Nitrobenzene is prepared by direct nitration of benzene, using a nitric acid-sulphuric

acid mixture. The reaction vessel or nitrator is a specially built cast-iron or steel

kettle fitted with an efficient agitator. The kettle is jacketed and generally contains

internal cooling coils for proper control of the exothermic reaction.

Nitrobenzene can be produced by either a batch or a continuous process

with a typical batch, the reactor is charged with benzene, and the nitrating acid (56-

60% H2SO4,27-32wt% HNO3 and 8-17%wt% H2O) is added slowly below the

surface of the benzene. The temperature of the mixture is maintained at 55-55C by

adjusting the feed rate of the mixed acid and the amount of cooling. the temperaturecan be raised to 90C towards the end of the reaction to promote completion of

reaction. The reaction mixture is fed into separator where the spent acid settles to the

bottom and is drawn off to be refortified. The crude nitrobenzene is drawn from the

top to the separator and washed in several steps. depending on the desired purity of

the nitrobenzene the product can be distilled. Usually a slight excess of the benzene is

used to ensure that little or no nitric acid remains in spent acid. Yield is about 98%.

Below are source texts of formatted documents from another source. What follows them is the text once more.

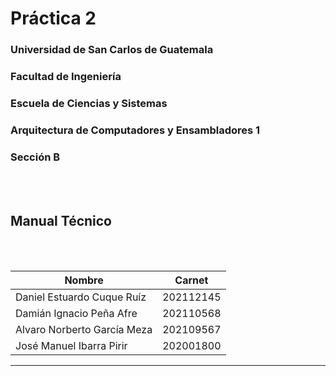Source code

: # **Práctica 2**
### Universidad de San Carlos de Guatemala
### Facultad de Ingeniería
### Escuela de Ciencias y Sistemas
### Arquitectura de Computadores y Ensambladores 1
### Sección B
<br></br>

## **Manual Técnico**
<br></br>

| Nombre | Carnet | 
| --- | --- |
| Daniel Estuardo Cuque Ruíz | 202112145 |
| Damián Ignacio Peña Afre | 202110568 |
| Alvaro Norberto García Meza | 202109567 |
| José Manuel Ibarra Pirir | 202001800 |
----
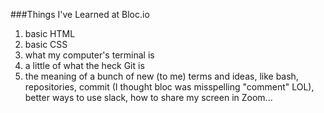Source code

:###Things I've Learned at Bloc.io

1. basic HTML
2. basic CSS
3. what my computer's terminal is
4. a little of what the heck Git is
5. the meaning of a bunch of new (to me) terms and ideas, like bash, repositories, commit (I thought bloc was misspelling "comment" LOL), better ways to use slack, how to share my screen in Zoom...
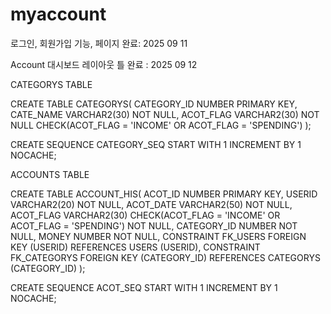 # myaccount

로그인, 회원가입 기능, 페이지 완료: 2025 09 11

Account 대시보드 레이아웃 틀 완료 : 2025 09 12

CATEGORYS TABLE

CREATE TABLE CATEGORYS(
CATEGORY_ID NUMBER PRIMARY KEY,
CATE_NAME VARCHAR2(30) NOT NULL,
ACOT_FLAG VARCHAR2(30) NOT NULL CHECK(ACOT_FLAG = 'INCOME' OR ACOT_FLAG = 'SPENDING')
);

CREATE SEQUENCE CATEGORY_SEQ
START WITH 1
INCREMENT BY 1
NOCACHE;

ACCOUNTS TABLE

CREATE TABLE ACCOUNT_HIS(
ACOT_ID NUMBER PRIMARY KEY,
USERID VARCHAR2(20) NOT NULL,
ACOT_DATE VARCHAR2(50) NOT NULL,
ACOT_FLAG VARCHAR2(30) CHECK(ACOT_FLAG = 'INCOME' OR ACOT_FLAG = 'SPENDING') NOT NULL,
CATEGORY_ID NUMBER NOT NULL,
MONEY NUMBER NOT NULL,
CONSTRAINT
FK_USERS FOREIGN KEY (USERID)
REFERENCES USERS (USERID),
CONSTRAINT
FK_CATEGORYS FOREIGN KEY (CATEGORY_ID)
REFERENCES CATEGORYS (CATEGORY_ID)
);

CREATE SEQUENCE ACOT_SEQ
START WITH 1
INCREMENT BY 1
NOCACHE;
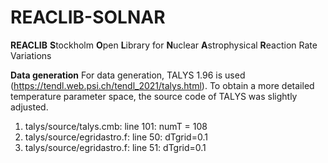 # REACLIB-SOLNAR

**REACLIB** **S**tockholm **O**pen **L**ibrary for **N**uclear **A**strophysical **R**eaction Rate Variations


**Data generation**
For data generation, TALYS 1.96 is used (https://tendl.web.psi.ch/tendl_2021/talys.html). 
To obtain a more detailed temperature parameter space, the source code of TALYS was slightly adjusted.

1. talys/source/talys.cmb: line 101: numT = 108
2. talys/source/egridastro.f: line 50: dTgrid=0.1
3. talys/source/egridastro.f: line 51: dTgrid=0.1
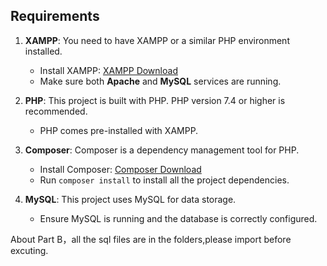 ## Requirements

1. **XAMPP**: You need to have XAMPP or a similar PHP environment installed.
   - Install XAMPP: [XAMPP Download](https://www.apachefriends.org/index.html)
   - Make sure both **Apache** and **MySQL** services are running.

2. **PHP**: This project is built with PHP. PHP version 7.4 or higher is recommended.
   - PHP comes pre-installed with XAMPP.

3. **Composer**: Composer is a dependency management tool for PHP.
   - Install Composer: [Composer Download](https://getcomposer.org/download/)
   - Run `composer install` to install all the project dependencies.

4. **MySQL**: This project uses MySQL for data storage.
   - Ensure MySQL is running and the database is correctly configured.
  
About Part B，all the sql files are in the folders,please import before excuting.





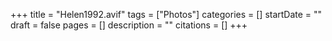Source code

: +++
title = "Helen1992.avif"
tags = ["Photos"]
categories = []
startDate = ""
draft = false
pages = []
description = ""
citations = []
+++
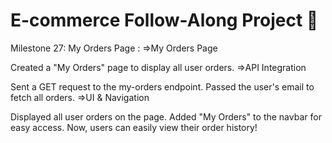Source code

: # **E-commerce Follow-Along Project 🚀**
Milestone 27: My Orders Page :
=>My Orders Page

Created a "My Orders" page to display all user orders.
=>API Integration

Sent a GET request to the my-orders endpoint.
Passed the user's email to fetch all orders.
=>UI & Navigation

Displayed all user orders on the page.
Added "My Orders" to the navbar for easy access.
Now, users can easily view their order history!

Because of a continuous nitration process generally offers lower capital cost and more

efficient labor usage than a batch, most if not all of the nitrobenzene produce use

continuous process.

Benzene nitrating acid (56-65 wt% H2SO4,20-26%HNO3 & 15-18wt%

water) are fed into the nitrator, which can be a stirred cylindrical reactor with internal

cooling coils and external heat exchangers or cascade of such reactors.

The nitator also can be designed as a tubular reactor e.g. tube and shell

heat exchangers with appropriate cooling coils involving turbulent flow. Generally,

with a tubular reactor the reaction mixture is pumped through the reactor cycle loop

and a portion of the mixture is withdrawn and fed into the separator.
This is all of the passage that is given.